The AST issue also has me thinking about heterogenous arrays and indexing
operations.
First, let's consider tuples. Give a tuple type (char, int, float) we could
very easily adopt indexing notation, as in:
let tup = ('a', 1, 3.414)
in
tup[1] // has 'int' type
Aside from the inconvenience for type inference (we can no longer assume
that [] means vector), there's no obvious problem here.

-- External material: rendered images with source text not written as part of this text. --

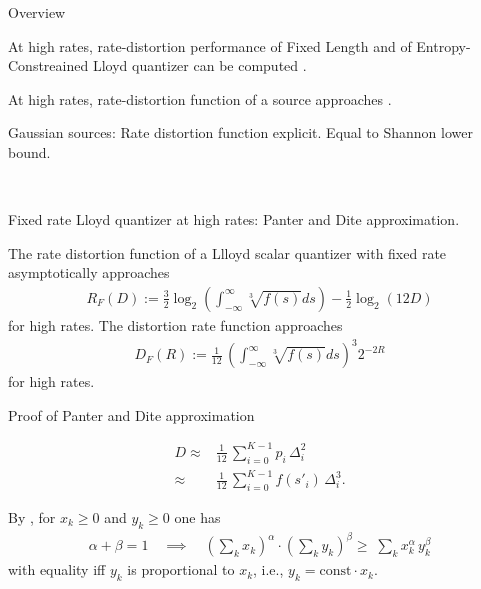 \begin{frame}{Overview}
\bit
\item At high rates, rate-distortion performance of Fixed Length and of Entropy-Constreained Lloyd quantizer can be computed .
\item {} At high rates, rate-distortion function of a source approaches .
\item Gaussian sources: Rate distortion function explicit. Equal to Shannon lower bound. 
\eit
\bit
\item[\iarrow]   \\
\vspace{4.0ex}
\eit
\end{frame}




%

\begin{frame}{Fixed rate Lloyd quantizer at high rates: Panter and Dite approximation.}
\begin{proposition}
The rate distortion function of a Llloyd scalar quantizer with fixed rate asymptotically approaches 
\begin{align*}
R_F(D):=\frac{3}{2}\log_2\left(\int_{-\infty}^{\infty}\sqrt[3]{f(s)}ds \right)-\frac{1}{2}\log_2(12D)
\end{align*}
for high rates. The distortion rate function approaches
\begin{align*}
D_F(R):= \frac{1}{12}\,\left(\int_{-\infty}^{\infty}\sqrt[3]{f(s)}ds \right)^{\!3}
2^{-2R}
\end{align*}
for high rates. 
\end{proposition}
\end{frame}

\begin{frame}{Proof of Panter and Dite approximation}
\bit
\item {} 
\begin{align}\label{DistPantDite}
D \approx &\frac{1}{12}\,\sum_{i=0}^{K-1} p_i\,\Delta_i^2\\ \approx &\frac{1}{12}\,\sum_{i=0}^{K-1} f(s'_i)\,\Delta_i^3.
\end{align}
\item By , for $x_k\geq0$ and $y_k\geq0$ one has
  \vspace{-0.5ex}
  \begin{align}\label{Hoeld}
  \alpha+\beta=1
    \quad\implies\quad
    \left(\sum\nolimits_kx_k\right)^{\!\alpha}\!\cdot
    \left(\sum\nolimits_ky_k\right)^{\!\beta}\geq\;
    \sum\nolimits_kx_k^{\alpha}\,y_k^{\beta}
 \end{align}
  with equality iff $y_k$ is proportional to $x_k$, i.e., $y_k=\text{const}\cdot x_k$.
\eit
\end{frame}


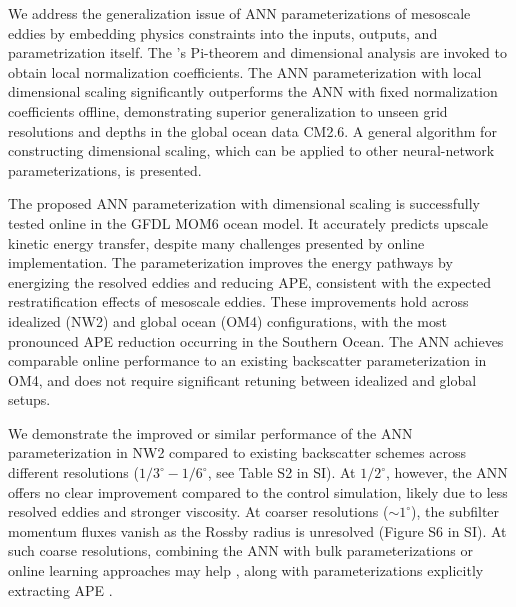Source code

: \documentclass[draft]{agujournal2019}
\begin{document}
We address the generalization issue of ANN parameterizations of mesoscale eddies by embedding physics constraints into the inputs, outputs, and parametrization itself. The 's Pi-theorem and dimensional analysis are invoked to obtain local normalization coefficients. The ANN parameterization with local dimensional scaling significantly outperforms the ANN with fixed normalization coefficients offline, demonstrating superior generalization to unseen grid resolutions and depths in the global ocean data CM2.6. A general algorithm for constructing dimensional scaling, which can be applied to other neural-network parameterizations, is presented.

The proposed ANN parameterization with dimensional scaling is successfully tested online in the GFDL MOM6 ocean model. It accurately predicts upscale kinetic energy transfer, despite many challenges presented by online implementation. The parameterization improves the energy pathways by energizing the resolved eddies and reducing APE, consistent with the expected restratification effects of mesoscale eddies. These improvements hold across idealized (NW2) and global ocean (OM4) configurations, with the most pronounced APE reduction occurring in the Southern Ocean. The ANN achieves comparable online performance to an existing backscatter parameterization \cite{jansen2015energy, chang2023remote} in OM4, and does not require significant retuning between idealized and global setups.

We demonstrate the improved or similar performance of the ANN parameterization in NW2 compared to existing backscatter schemes \cite{yankovsky2024, perezhogin2024stable} across different resolutions ($1/3^\circ-1/6^\circ$, see Table S2 in SI). At $1/2^\circ$, however, the ANN offers no clear improvement compared to the control simulation, likely due to less resolved eddies and stronger viscosity. At coarser resolutions ($\sim1^\circ$),  the subfilter momentum fluxes vanish as the Rossby radius is unresolved (Figure S6 in SI). At such coarse resolutions, combining the ANN with bulk parameterizations or online learning approaches may help \cite{maddison2024online, shankar2025differentiable}, along with parameterizations explicitly extracting APE \cite{bachman2019gm, jansen2019toward, grooms2024stochastic, perezhogin2025large, balwada2025design}.
\end{document}
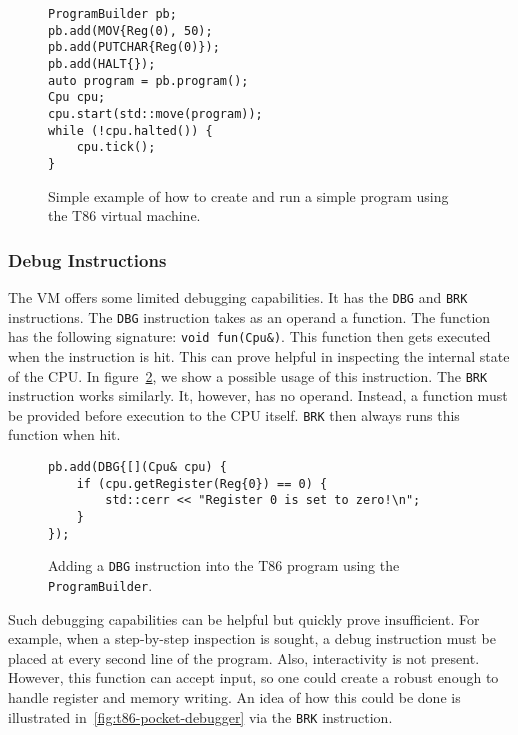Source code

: \begin{figure}
    \begin{verbatim}
ProgramBuilder pb;
pb.add(MOV{Reg(0), 50);
pb.add(PUTCHAR{Reg(0)});
pb.add(HALT{});
auto program = pb.program();
Cpu cpu;
cpu.start(std::move(program));
while (!cpu.halted()) {
    cpu.tick();
}
    \end{verbatim}
    \caption{Simple example of how to create and run a simple program using the
    T86 virtual machine.}
    \label{fig:t86-intro}
\end{figure}

\subsubsection{Debug Instructions}\label{section:t86-debug-cap}
The VM offers some limited debugging capabilities. It has the \texttt{DBG} and
\texttt{BRK} instructions. The \texttt{DBG} instruction takes as an operand a
function. The function has the following signature: \texttt{void fun(Cpu\&)}.
This function then gets executed when the instruction is hit. This can prove
helpful in inspecting the internal state of the CPU. In
figure~\ref{fig:t86-debug}, we show a possible usage of this instruction. The
\texttt{BRK} instruction works similarly. It, however, has no operand. Instead,
a function must be provided before execution to the CPU itself. \texttt{BRK}
then always runs this function when hit.

\begin{figure}
    \begin{verbatim}
pb.add(DBG{[](Cpu& cpu) {
    if (cpu.getRegister(Reg{0}) == 0) {
        std::cerr << "Register 0 is set to zero!\n";
    }
});
    \end{verbatim}
    \caption{Adding a \texttt{DBG} instruction into the T86 program using the
    \texttt{ProgramBuilder}.}
    \label{fig:t86-debug}
\end{figure}

Such debugging capabilities can be helpful but quickly prove insufficient. For
example, when a step-by-step inspection is sought, a debug instruction must be
placed at every second line of the program. Also, interactivity is not present.
However, this function can accept input, so one could create a robust enough to
handle register and memory writing. An idea of how this could be done is
illustrated in~\ref{fig:t86-pocket-debugger} via the \texttt{BRK} instruction.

Matters become
rapidly more complicated if the index operation can be performed using a
variable, which is part of why selectors on tuples have tended to use some
syntax like "#1" rather than "[1]".
>From a case analysis perspective, we end up with three cases here:
1. Heterogeneous element types combine easily with literal indices
2. Homogeneous element types combine easily with *either* literal or
value indices
3. Heterogeneous element types *can* combine with value indices, but
only with some form of dependent type analysis
The reason that a vector has to have homogeneous type is pragmatic. Since
we can't put a bound on it's length, we can't enumerate the types of all
elements, and so we don't really have a way to use literal indices.
Conceptually, however, it isn't hard to imagine a hybrid type in which we
say something like "the first three cells have types 'a, 'b, and 'c, and
the remaining (variable number) of cells have homogeneous type 'd.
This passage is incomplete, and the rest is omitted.